I received this email today. It looks like Penn took the best from all it's spinners and put them in a new model reel. I'll get one to check it out.


http://us8.campaign-archive2.com/?u=6b23f42eb618f9f853f11fcde&id=07947bcff0&e=08abb52e2c


I just ordered the 4000 and will get it all apart when it arrives. I'll post the pictures here.

Keith


----------



## MrFish (Aug 21, 2009)

I've been seeing pics of them all over Facebook from iCast. I was hoping someone would pick one up for review.


----------



## bbarton13 (May 4, 2009)

Lightest reel they make!


----------



## lobsterman (Sep 30, 2007)

I believe that is the one I want to give a spin in a 6000 for jigging. Just to see if it can hang with the big boys.


----------



## Chris V (Oct 18, 2007)

Ive got ours pre-ordered. It'll still be a little while though. They're introducing the Fierce II spinners as well and for the price, they're going to be tough to beat. The new Fierce lineup will also have four live liner models. I've used them and have to say they are pretty badass. Very reminiscent of the older bait runners but more compact.


----------



## stc1993 (Nov 23, 2014)

Did you read the answers from the Penn Co. man.

Clash is much lighter than the SSV. 
SSV gets bigger drag numbers, and has more sealing.

Someone asked him if it could take a splash in the surf?
He told them "As much of a splash as most spinning reels can take...yes. Not as protected as the Spinfisher V is for surf fishing."


----------



## Chris V (Oct 18, 2007)

I'd still surf fish with it. I have plenty of reels far inferior as do most of yall on here that have been swimming before and still working fine. I'm sure these will be able to take it.


----------



## LIM-IT-OUT (Aug 26, 2014)

Ah man... well I guess this gives me an excuse to spend more money... I think ill make a badass king Mac combo out of one


----------



## NoMoSurf (Oct 2, 2007)

I use a Fierce 4000 for my surf sight casting and a Fierce 5000 for one of my traditional Surf reels. They are now 2 and 3 years old. No problems what so ever. Both still look brand new.


----------



## tiderider (Oct 1, 2007)

Clash, that's probably the sound the pot metal gears will be making after the first month of decent fishing. Are these made in China like the Battles?


----------



## SHO-NUFF (May 30, 2011)

double post


----------



## SHO-NUFF (May 30, 2011)

tiderider said:


> Clash, that's probably the sound the pot metal gears will be making after the first month of decent fishing. Are these made in China like the Battles?

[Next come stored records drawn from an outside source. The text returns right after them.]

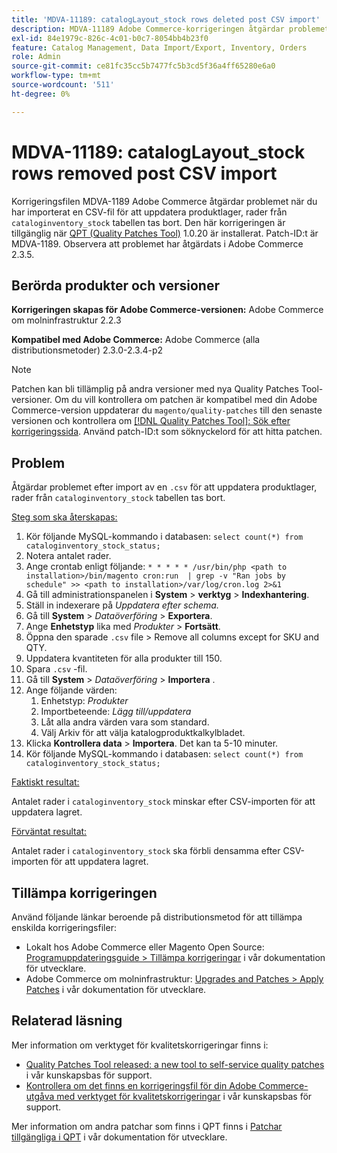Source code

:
 ```yaml
---
title: 'MDVA-11189: catalogLayout_stock rows deleted post CSV import'
description: MDVA-11189 Adobe Commerce-korrigeringen åtgärdar problemet när en CSV-fil för uppdatering av produktlager har importerats och rader från tabellen "cataloglager_stock" tas bort. Den här korrigeringen är tillgänglig när [QPT-verktyget (Quality Patches Tool)](/help/announcements/adobe-commerce-announcements/magento-quality-patches-released-new-tool-to-self-serve-quality-patches.md) 1.0.20 är installerat. Patch-ID:t är MDVA-1189. Observera att problemet har åtgärdats i Adobe Commerce 2.3.5.
exl-id: 84e1979c-826c-4c01-b0c7-8054bb4b23f0
feature: Catalog Management, Data Import/Export, Inventory, Orders
role: Admin
source-git-commit: ce81fc35cc5b7477fc5b3cd5f36a4ff65280e6a0
workflow-type: tm+mt
source-wordcount: '511'
ht-degree: 0%

---
```


# MDVA-11189: catalogLayout_stock rows removed post CSV import

Korrigeringsfilen MDVA-1189 Adobe Commerce åtgärdar problemet när du har importerat en CSV-fil för att uppdatera produktlager, rader från `cataloginventory_stock` tabellen tas bort. Den här korrigeringen är tillgänglig när [QPT (Quality Patches Tool)](/help/announcements/adobe-commerce-announcements/magento-quality-patches-released-new-tool-to-self-serve-quality-patches.md) 1.0.20 är installerat. Patch-ID:t är MDVA-1189. Observera att problemet har åtgärdats i Adobe Commerce 2.3.5.

## Berörda produkter och versioner

**Korrigeringen skapas för Adobe Commerce-versionen:** Adobe Commerce om molninfrastruktur 2.2.3

**Kompatibel med Adobe Commerce:** Adobe Commerce (alla distributionsmetoder) 2.3.0-2.3.4-p2

>[!NOTE]
>
>Patchen kan bli tillämplig på andra versioner med nya Quality Patches Tool-versioner. Om du vill kontrollera om patchen är kompatibel med din Adobe Commerce-version uppdaterar du `magento/quality-patches` till den senaste versionen och kontrollera om [[!DNL Quality Patches Tool]: Sök efter korrigeringssida](https://devdocs.magento.com/quality-patches/tool.html#patch-grid). Använd patch-ID:t som söknyckelord för att hitta patchen.

## Problem

Åtgärdar problemet efter import av en `.csv` för att uppdatera produktlager, rader från `cataloginventory_stock` tabellen tas bort.

<u>Steg som ska återskapas:</u>

1. Kör följande MySQL-kommando i databasen: `select count(*) from cataloginventory_stock_status;`
1. Notera antalet rader.
1. Ange crontab enligt följande: `* * * * * /usr/bin/php <path to installation>/bin/magento cron:run  | grep -v "Ran jobs by schedule" >> <path to installation>/var/log/cron.log 2>&1`
1. Gå till administrationspanelen i **System** > **verktyg** > **Indexhantering**.
1. Ställ in indexerare på *Uppdatera efter schema.*
1. Gå till **System** > *Dataöverföring* > **Exportera**.
1. Ange **Enhetstyp** lika med *Produkter* > **Fortsätt**.
1. Öppna den sparade `.csv` file > Remove all columns except for SKU and QTY.
1. Uppdatera kvantiteten för alla produkter till 150.
1. Spara `.csv` -fil.
1. Gå till **System** > *Dataöverföring* > **Importera** .
1. Ange följande värden:
   1. Enhetstyp: *Produkter*
   1. Importbeteende: *Lägg till/uppdatera*
   1. Låt alla andra värden vara som standard.
   1. Välj Arkiv för att välja katalogproduktkalkylbladet.
1. Klicka **Kontrollera data** > **Importera**. Det kan ta 5-10 minuter.
1. Kör följande MySQL-kommando i databasen:
   `select count(*) from cataloginventory_stock_status;`

<u>Faktiskt resultat:</u>

Antalet rader i `cataloginventory_stock` minskar efter CSV-importen för att uppdatera lagret.

<u>Förväntat resultat:</u>

Antalet rader i `cataloginventory_stock` ska förbli densamma efter CSV-importen för att uppdatera lagret.

## Tillämpa korrigeringen

Använd följande länkar beroende på distributionsmetod för att tillämpa enskilda korrigeringsfiler:

* Lokalt hos Adobe Commerce eller Magento Open Source: [Programuppdateringsguide > Tillämpa korrigeringar](https://devdocs.magento.com/guides/v2.4/comp-mgr/patching/mqp.html) i vår dokumentation för utvecklare.
* Adobe Commerce om molninfrastruktur: [Upgrades and Patches > Apply Patches](https://devdocs.magento.com/cloud/project/project-patch.html) i vår dokumentation för utvecklare.

## Relaterad läsning

Mer information om verktyget för kvalitetskorrigeringar finns i:

* [Quality Patches Tool released: a new tool to self-service quality patches](/help/announcements/adobe-commerce-announcements/magento-quality-patches-released-new-tool-to-self-serve-quality-patches.md) i vår kunskapsbas för support.
* [Kontrollera om det finns en korrigeringsfil för din Adobe Commerce-utgåva med verktyget för kvalitetskorrigeringar](/help/support-tools/patches-available-in-qpt-tool/check-patch-for-magento-issue-with-magento-quality-patches.md) i vår kunskapsbas för support.

Mer information om andra patchar som finns i QPT finns i [Patchar tillgängliga i QPT](https://devdocs.magento.com/quality-patches/tool.html#patch-grid) i vår dokumentation för utvecklare.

 I have a couple of Battles that have the "OceanMaster" tune done. My first Battle's and definitely different from the 704 or SS series Penn's I am accustomed to. 
No reverse slop when the bail is closed. Its different and I keep expecting the "clunk" moving the handle back and forth. No complaints and will see how durable they are in time.


----------



## J0nesi (Jun 22, 2011)

dang it penn im trying to save money not spend it!!


----------



## Xpac (Jun 22, 2011)

I think they are made in China. I guess they don't pass the $ threshold to be made in USA. The gears are supposed to be an upgrade from the SSV and will be offered as SSV upgrades for the 5500 and up sometime towards the end of the year. Look forward to reading some reviews. Sounds like they'll be great for jigging.


----------



## Chris V (Oct 18, 2007)

tiderider said:


> Clash, that's probably the sound the pot metal gears will be making after the first month of decent fishing. Are these made in China like the Battles?


 CNC machined gears, not die cast.


----------